Figure 1: Visualization of supervised neighborhoods for local explanation with MAPLE. When seeing the new point \(X = (1, 0, 1)\), this tree determines that \(X_2\) and \(X_6\) are its neighbors and gives them weight 1 and gives all other points weight 0. MAPLE averages these weights across all the trees in the ensemble.
Machine learning is increasingly used to make critical decisions such as a doctor’s diagnosis, a biologist’s experimental design, and a lender’s loan decision. In these areas, mistakes can be the difference between life and death, can lead to wasted time and money, and can have serious legal consequences.

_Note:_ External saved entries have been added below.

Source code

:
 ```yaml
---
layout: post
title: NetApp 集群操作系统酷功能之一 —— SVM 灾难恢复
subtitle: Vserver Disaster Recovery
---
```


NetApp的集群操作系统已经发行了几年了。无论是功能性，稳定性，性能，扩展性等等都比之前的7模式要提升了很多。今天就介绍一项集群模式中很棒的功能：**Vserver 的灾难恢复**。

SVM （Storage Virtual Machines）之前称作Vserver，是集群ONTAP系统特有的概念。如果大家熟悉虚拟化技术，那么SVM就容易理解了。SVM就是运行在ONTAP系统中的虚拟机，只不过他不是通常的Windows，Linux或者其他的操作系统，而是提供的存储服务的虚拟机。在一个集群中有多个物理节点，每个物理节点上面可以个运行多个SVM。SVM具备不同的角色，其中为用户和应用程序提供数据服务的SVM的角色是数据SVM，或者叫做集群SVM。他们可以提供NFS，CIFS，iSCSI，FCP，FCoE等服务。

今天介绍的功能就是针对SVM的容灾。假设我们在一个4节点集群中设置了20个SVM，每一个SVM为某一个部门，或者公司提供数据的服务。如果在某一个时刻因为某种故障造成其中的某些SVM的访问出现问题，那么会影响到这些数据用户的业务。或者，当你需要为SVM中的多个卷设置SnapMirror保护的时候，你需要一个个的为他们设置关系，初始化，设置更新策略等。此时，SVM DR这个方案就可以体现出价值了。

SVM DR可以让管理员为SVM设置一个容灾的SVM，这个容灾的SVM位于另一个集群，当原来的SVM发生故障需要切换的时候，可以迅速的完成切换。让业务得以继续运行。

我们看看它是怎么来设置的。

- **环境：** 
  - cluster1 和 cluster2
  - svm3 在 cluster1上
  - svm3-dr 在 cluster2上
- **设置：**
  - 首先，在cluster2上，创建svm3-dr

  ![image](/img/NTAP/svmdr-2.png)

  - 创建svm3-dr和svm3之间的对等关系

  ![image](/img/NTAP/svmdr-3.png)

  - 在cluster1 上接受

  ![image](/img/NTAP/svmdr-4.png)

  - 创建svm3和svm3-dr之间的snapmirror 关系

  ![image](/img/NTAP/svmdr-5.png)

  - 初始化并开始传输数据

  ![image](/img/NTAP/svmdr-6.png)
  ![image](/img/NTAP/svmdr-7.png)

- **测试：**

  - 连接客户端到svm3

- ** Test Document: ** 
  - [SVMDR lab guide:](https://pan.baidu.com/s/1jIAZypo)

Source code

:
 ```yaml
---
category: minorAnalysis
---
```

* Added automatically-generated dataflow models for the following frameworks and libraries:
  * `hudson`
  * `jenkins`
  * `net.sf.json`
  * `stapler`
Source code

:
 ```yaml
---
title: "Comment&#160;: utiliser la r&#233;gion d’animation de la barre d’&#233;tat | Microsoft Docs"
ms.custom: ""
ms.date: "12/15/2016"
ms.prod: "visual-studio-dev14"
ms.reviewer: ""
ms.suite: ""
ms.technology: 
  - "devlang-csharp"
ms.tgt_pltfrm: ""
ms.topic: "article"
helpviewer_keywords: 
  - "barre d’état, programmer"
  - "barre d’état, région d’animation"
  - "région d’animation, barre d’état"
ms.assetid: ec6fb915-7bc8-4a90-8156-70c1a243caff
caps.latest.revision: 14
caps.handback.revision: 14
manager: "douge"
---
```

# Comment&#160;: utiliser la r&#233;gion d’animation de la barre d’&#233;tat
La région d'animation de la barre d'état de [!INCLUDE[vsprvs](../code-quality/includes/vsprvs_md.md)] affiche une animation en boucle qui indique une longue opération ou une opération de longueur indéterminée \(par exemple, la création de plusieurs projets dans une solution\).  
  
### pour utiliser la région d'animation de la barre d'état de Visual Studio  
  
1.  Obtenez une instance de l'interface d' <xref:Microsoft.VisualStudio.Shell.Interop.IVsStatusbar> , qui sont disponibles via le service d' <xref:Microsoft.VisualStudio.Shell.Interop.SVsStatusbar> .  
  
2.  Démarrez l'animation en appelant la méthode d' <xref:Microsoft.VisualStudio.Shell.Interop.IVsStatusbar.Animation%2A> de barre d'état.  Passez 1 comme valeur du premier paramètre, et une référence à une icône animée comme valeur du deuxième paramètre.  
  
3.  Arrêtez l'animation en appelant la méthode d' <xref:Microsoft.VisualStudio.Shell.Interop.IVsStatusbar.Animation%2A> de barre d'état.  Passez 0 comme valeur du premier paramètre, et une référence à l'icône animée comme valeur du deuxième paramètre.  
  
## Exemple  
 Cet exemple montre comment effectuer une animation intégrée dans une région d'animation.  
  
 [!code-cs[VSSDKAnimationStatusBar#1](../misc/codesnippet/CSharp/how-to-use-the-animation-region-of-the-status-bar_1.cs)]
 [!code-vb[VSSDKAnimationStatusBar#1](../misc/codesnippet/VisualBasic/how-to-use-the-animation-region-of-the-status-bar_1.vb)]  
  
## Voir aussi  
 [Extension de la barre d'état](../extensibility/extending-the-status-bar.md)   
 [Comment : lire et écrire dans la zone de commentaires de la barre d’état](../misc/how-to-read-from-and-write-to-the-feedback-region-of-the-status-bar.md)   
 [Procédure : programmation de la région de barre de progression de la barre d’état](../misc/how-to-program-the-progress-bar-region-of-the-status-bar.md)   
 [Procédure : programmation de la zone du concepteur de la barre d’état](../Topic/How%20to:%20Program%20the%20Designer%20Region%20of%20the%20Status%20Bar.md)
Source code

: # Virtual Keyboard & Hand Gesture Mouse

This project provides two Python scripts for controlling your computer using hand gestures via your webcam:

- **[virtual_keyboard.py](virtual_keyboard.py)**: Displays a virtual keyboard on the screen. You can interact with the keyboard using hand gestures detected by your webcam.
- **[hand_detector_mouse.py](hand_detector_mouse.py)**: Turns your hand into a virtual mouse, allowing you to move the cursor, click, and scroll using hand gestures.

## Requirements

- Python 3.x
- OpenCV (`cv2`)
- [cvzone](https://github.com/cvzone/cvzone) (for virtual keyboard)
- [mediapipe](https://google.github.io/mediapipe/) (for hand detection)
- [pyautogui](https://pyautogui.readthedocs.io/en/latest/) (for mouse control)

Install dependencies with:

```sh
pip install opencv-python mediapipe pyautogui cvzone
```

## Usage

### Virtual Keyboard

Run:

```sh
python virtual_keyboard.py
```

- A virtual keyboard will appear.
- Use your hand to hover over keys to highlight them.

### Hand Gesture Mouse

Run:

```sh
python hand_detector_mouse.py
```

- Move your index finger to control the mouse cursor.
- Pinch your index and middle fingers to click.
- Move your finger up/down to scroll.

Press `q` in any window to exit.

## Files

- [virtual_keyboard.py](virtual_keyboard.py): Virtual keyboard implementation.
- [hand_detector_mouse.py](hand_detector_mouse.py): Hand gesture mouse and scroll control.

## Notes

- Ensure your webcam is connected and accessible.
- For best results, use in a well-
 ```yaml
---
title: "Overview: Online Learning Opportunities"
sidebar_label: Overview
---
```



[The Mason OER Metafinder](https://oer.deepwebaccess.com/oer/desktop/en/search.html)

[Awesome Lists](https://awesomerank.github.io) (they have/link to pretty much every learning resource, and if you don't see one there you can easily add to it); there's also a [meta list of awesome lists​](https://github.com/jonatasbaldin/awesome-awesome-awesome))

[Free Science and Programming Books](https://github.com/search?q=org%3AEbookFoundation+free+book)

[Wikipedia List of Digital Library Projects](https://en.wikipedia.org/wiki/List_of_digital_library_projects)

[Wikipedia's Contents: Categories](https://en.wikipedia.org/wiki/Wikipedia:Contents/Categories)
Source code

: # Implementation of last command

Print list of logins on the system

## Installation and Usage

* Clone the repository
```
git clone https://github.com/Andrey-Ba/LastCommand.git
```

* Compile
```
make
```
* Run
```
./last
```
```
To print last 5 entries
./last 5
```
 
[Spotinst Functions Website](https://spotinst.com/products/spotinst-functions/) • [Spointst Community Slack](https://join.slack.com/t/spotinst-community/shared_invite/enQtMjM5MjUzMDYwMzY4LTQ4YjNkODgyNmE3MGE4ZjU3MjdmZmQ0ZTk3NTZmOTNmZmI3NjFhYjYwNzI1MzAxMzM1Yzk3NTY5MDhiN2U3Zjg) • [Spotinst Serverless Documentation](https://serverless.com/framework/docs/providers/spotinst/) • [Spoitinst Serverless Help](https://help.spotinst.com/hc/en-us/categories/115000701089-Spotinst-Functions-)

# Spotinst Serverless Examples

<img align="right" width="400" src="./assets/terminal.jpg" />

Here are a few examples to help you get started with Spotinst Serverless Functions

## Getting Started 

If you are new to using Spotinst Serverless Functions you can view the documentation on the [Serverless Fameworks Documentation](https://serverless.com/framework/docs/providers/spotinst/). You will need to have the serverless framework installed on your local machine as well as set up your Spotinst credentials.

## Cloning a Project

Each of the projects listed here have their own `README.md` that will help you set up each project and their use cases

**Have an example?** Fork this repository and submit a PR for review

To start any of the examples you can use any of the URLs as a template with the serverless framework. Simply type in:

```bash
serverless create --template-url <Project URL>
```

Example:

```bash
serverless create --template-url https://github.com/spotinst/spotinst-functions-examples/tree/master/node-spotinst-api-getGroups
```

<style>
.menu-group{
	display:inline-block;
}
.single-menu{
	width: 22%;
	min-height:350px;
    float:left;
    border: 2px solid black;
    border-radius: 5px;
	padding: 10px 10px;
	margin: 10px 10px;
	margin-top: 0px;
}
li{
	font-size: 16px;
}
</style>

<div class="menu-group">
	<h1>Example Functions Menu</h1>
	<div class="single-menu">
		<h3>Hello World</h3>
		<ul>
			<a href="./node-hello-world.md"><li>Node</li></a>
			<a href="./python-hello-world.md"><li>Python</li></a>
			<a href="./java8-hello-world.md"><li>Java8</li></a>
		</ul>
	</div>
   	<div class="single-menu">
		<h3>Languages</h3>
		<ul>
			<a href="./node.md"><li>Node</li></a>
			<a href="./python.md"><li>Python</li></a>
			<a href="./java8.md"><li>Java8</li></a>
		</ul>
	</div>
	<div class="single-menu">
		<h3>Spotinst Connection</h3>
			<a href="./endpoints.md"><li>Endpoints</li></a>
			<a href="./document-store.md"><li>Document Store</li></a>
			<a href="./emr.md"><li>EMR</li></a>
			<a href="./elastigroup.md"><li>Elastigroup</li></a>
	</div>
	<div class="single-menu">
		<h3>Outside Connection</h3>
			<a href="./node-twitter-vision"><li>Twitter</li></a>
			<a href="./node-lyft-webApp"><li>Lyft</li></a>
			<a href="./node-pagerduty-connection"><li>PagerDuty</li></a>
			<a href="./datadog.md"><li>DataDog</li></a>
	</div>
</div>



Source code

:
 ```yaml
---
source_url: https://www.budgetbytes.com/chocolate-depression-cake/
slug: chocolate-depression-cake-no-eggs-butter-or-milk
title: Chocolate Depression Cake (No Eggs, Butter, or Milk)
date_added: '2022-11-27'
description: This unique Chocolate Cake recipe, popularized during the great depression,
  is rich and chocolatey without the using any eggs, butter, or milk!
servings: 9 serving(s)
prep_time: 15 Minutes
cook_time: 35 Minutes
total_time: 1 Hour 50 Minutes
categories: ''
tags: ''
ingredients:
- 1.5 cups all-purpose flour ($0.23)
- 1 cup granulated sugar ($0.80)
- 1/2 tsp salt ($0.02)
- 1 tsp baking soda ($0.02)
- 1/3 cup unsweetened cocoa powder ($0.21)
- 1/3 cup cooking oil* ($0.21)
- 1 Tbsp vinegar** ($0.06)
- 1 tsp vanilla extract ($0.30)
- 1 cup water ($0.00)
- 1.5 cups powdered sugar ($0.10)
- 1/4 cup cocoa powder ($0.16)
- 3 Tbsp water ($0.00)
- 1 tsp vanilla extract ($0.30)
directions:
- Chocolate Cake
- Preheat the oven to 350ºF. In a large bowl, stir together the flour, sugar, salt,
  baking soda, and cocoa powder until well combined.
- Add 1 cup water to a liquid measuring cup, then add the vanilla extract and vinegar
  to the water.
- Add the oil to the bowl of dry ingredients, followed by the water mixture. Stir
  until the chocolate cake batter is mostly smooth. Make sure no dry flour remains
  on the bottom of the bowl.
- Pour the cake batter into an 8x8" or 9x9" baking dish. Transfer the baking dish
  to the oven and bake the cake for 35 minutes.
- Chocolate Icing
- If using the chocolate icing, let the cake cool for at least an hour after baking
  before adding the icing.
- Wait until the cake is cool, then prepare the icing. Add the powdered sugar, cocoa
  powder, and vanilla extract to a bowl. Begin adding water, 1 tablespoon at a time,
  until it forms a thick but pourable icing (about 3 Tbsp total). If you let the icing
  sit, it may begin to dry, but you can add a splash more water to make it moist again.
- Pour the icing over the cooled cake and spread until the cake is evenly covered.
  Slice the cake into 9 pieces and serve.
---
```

Because of the serious potential ramifications of using machine learning in these domains, it falls onto machine learning practitioners to ensure that their models are robust and to foster trust with the people who interact with their models. Broadly speaking, meeting these two goals is the objective of interpretability and is achieved by iteratively: explaining both global and local behavior of a model (increasing understanding), checking that these explanations make sense (developing trust), and fixing any identified problems (preventing bad failures).
Meeting these two goals is a very difficult task and interpretability faces many challenges, but we will be focusing on two in particular:
- The frequently observed accuracy-interpretability trade-off where more interpretable models are often less accurate. Both accuracy and interpretability are desirable properties, so we do not want to have to choose between them.
- The existence of multiple types of explanations that each have their own advantages and disadvantages. We want to be able to combine their strengths and minimize their weaknesses.
Our proposed method, MAPLE, couples classical local linear modeling techniques with a dual interpretation of tree ensembles (which aggregate the predictions of multiple decision trees), both as a supervised neighborhood approach and as a feature selection method (see Fig. 1). By doing this, we are able to slightly improve accuracy while producing multiple types of explanations.
Before diving into the technical details of MAPLE and how it works as an interpretability system (both for explaining its own predictions and for explaining the predictions of another model), we provide an overview and comparison of the main types of explanations.
The Main Types of Explanations
At a high level, there are three main types of explanations:
- Example-based. In the context of an individual prediction, it is natural to ask: Which points in the training set most closely resemble a test point or influenced its prediction? Example: The K neighbors used by K-Nearest Neighbors.
- Local. We may aim to understand an individual prediction by asking: If the input is changed slightly, how does the model’s prediction change? Example: LIME (Ribeiro et al. 2016) uses a local linear model to approximate the predictive model in a neighborhood around the point being explained.
- Global. To gain an understanding of a model’s overall behavior we can ask: What are the patterns underlying the model’s behavior? Example: Anchors (Ribeiro et al. 2018) finds a rule-based approximation of as much of the model as possible.
Example-based explanations are clearly distinct from the other two explanation types, as the former relies on sample data points and the latter two on features. Furthermore, local and global explanations themselves capture fundamentally different characteristics of the predictive model. To see this, consider the toy datasets in Fig. 2 generated from three univariate functions.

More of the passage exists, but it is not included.